Top of Stored data

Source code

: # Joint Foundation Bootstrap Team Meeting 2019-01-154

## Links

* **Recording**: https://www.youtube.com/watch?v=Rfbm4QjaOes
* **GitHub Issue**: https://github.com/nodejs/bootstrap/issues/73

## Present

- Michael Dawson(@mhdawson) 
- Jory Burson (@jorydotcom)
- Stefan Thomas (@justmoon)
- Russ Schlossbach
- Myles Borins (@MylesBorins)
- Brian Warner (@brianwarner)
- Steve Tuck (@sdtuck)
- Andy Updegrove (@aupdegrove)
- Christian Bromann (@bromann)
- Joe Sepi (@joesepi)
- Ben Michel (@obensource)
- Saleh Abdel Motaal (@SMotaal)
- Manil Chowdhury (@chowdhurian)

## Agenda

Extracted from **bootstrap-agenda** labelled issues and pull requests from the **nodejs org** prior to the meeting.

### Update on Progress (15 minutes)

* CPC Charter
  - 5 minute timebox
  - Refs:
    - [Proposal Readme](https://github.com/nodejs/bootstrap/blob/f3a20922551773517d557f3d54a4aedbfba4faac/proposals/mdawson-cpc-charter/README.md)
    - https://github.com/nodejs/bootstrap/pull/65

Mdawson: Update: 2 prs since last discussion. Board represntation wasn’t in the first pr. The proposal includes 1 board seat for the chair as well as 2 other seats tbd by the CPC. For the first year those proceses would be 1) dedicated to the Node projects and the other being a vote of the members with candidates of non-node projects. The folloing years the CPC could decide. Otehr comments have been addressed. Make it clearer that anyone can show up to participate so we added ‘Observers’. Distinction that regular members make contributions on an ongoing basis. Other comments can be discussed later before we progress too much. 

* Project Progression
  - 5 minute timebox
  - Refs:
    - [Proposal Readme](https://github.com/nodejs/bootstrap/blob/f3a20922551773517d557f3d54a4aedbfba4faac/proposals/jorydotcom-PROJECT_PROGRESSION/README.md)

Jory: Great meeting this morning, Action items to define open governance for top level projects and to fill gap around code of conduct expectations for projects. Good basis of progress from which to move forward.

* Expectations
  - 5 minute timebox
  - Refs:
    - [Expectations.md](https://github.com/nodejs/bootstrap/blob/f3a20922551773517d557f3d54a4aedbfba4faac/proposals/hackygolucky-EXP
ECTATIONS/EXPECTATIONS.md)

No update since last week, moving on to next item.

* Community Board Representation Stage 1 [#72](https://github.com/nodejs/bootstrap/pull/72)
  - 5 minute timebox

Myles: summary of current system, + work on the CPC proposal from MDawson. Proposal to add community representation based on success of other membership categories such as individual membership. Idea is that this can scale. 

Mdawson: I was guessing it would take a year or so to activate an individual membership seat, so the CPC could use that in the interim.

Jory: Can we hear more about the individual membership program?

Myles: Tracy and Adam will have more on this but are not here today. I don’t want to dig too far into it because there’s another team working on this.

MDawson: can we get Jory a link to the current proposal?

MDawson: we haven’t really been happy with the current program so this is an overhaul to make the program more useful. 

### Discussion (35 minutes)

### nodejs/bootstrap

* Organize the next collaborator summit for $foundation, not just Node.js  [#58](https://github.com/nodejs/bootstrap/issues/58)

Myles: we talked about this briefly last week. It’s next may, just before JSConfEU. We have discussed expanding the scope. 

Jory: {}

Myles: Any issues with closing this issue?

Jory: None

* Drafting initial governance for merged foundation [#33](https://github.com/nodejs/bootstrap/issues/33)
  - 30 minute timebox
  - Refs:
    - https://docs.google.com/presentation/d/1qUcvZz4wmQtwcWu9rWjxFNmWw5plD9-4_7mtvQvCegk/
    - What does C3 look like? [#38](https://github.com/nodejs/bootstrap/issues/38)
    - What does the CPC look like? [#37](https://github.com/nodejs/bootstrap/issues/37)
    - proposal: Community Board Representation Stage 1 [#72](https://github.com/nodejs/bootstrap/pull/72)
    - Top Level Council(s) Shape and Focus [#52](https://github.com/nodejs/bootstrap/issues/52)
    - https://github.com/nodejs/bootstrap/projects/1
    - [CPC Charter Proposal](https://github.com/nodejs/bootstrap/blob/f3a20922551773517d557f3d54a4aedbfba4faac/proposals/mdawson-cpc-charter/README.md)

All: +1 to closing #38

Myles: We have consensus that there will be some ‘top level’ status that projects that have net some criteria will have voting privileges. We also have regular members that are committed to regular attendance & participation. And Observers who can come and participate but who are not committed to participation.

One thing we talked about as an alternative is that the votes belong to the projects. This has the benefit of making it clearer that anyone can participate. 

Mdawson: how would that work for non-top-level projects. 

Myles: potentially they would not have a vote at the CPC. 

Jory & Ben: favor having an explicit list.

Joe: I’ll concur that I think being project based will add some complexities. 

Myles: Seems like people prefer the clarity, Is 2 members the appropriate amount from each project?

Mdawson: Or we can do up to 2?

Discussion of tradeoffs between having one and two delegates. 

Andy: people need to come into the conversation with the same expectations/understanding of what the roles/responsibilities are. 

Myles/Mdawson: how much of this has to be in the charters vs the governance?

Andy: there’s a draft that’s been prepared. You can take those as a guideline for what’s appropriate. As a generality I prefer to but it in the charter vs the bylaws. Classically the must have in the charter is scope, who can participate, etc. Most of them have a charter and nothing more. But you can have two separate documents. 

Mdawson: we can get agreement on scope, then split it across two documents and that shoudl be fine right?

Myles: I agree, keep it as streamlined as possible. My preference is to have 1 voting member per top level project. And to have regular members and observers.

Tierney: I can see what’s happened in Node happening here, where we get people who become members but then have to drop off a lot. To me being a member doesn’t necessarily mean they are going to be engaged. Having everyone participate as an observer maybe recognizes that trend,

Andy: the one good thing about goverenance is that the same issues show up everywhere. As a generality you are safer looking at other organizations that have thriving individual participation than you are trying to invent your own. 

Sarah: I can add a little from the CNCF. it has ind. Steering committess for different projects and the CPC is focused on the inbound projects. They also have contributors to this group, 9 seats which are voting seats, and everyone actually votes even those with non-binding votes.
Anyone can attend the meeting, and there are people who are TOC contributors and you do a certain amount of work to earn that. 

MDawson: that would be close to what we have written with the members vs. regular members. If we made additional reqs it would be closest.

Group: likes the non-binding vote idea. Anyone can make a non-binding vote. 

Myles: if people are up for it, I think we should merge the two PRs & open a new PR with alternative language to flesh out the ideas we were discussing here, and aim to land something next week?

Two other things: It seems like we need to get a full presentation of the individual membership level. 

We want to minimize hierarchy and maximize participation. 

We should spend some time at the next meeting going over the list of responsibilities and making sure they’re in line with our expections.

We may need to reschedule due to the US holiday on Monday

Bottom of Stored data

» Task details
From the material above, copy out every line bearing the string "week".

» Task response
No update since last week, moving on to next item.
Myles: we talked about this briefly last week. It’s next may, just before JSConfEU. We have discussed expanding the scope. 
Myles: if people are up for it, I think we should merge the two PRs & open a new PR with alternative language to flesh out the ideas we were discussing here, and aim to land something next week?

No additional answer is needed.